**What to work on:**
From the listing below, return each line that includes "syntactic".

**Supplied material:**
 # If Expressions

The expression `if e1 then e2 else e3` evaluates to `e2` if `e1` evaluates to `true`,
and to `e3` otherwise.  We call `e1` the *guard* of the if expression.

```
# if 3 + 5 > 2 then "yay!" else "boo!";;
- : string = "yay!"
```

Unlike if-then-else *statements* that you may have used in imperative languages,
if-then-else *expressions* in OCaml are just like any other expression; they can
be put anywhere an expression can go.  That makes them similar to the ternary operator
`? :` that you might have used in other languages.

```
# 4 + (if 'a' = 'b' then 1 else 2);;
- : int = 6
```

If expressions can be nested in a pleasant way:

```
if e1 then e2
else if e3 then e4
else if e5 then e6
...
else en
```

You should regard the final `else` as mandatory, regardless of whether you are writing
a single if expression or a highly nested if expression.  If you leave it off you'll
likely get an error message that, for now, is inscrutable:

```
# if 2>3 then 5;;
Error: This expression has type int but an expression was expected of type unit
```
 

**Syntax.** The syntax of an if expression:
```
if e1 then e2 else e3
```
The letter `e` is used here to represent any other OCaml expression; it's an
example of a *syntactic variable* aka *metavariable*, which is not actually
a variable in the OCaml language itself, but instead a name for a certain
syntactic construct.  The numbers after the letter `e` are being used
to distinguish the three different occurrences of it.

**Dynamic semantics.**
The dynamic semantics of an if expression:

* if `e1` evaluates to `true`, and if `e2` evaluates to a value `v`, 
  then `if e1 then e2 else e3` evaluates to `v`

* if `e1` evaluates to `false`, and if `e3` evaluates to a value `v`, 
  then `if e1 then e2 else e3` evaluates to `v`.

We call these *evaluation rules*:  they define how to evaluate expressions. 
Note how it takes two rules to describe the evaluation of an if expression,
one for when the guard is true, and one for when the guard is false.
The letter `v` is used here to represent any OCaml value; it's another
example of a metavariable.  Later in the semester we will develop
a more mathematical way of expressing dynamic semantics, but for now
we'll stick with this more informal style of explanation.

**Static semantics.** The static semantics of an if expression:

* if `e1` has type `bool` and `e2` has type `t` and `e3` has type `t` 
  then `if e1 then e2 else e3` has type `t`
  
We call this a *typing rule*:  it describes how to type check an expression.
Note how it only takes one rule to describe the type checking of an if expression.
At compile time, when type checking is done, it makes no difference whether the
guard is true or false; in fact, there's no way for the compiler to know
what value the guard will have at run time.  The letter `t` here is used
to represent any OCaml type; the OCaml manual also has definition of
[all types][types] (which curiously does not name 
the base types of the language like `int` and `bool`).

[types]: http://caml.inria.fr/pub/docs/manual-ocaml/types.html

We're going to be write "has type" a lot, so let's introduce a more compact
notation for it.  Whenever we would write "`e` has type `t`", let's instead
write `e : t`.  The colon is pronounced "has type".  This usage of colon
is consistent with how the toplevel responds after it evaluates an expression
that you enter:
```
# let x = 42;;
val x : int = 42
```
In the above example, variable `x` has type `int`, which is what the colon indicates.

--

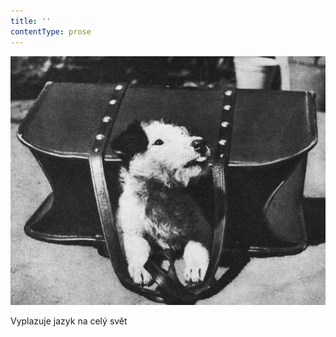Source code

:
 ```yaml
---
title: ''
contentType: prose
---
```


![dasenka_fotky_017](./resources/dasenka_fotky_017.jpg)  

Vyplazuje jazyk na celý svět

---

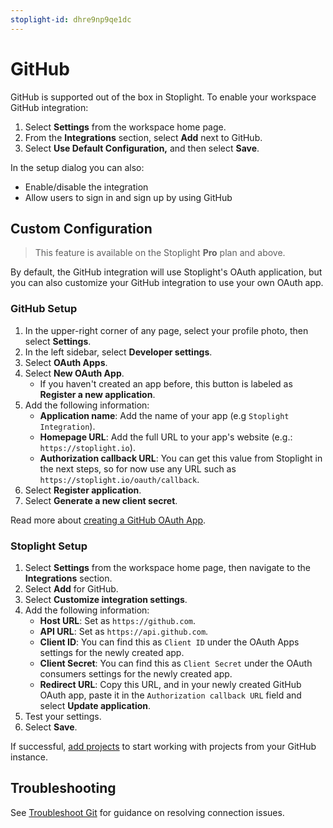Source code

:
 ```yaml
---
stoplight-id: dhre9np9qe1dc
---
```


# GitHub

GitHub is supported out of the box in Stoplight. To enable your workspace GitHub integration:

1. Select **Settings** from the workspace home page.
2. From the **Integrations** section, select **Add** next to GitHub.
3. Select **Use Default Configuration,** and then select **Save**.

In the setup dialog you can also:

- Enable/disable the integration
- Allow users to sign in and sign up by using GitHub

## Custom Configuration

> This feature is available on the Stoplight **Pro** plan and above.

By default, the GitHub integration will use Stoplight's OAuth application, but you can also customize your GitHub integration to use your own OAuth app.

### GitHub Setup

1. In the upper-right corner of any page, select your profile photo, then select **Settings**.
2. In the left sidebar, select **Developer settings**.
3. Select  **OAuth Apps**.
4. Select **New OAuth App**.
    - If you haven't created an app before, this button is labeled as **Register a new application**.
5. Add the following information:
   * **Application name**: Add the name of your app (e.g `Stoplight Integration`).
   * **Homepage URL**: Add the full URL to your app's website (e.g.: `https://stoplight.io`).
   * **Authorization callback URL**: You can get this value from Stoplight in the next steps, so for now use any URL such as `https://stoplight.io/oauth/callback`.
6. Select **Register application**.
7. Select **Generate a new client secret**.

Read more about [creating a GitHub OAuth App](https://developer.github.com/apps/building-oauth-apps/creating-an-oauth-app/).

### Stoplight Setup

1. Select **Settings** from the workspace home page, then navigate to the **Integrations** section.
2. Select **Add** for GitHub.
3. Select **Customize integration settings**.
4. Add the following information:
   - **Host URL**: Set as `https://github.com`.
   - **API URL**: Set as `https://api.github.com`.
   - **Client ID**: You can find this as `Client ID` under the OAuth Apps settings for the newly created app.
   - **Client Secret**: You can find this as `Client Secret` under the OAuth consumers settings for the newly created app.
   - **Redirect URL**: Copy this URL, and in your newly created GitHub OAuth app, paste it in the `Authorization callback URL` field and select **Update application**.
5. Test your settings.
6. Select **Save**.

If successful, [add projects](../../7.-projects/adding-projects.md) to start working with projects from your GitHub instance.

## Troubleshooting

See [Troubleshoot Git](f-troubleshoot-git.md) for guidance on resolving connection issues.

**Exercise output:**
example of a *syntactic variable* aka *metavariable*, which is not actually
syntactic construct.  The numbers after the letter `e` are being used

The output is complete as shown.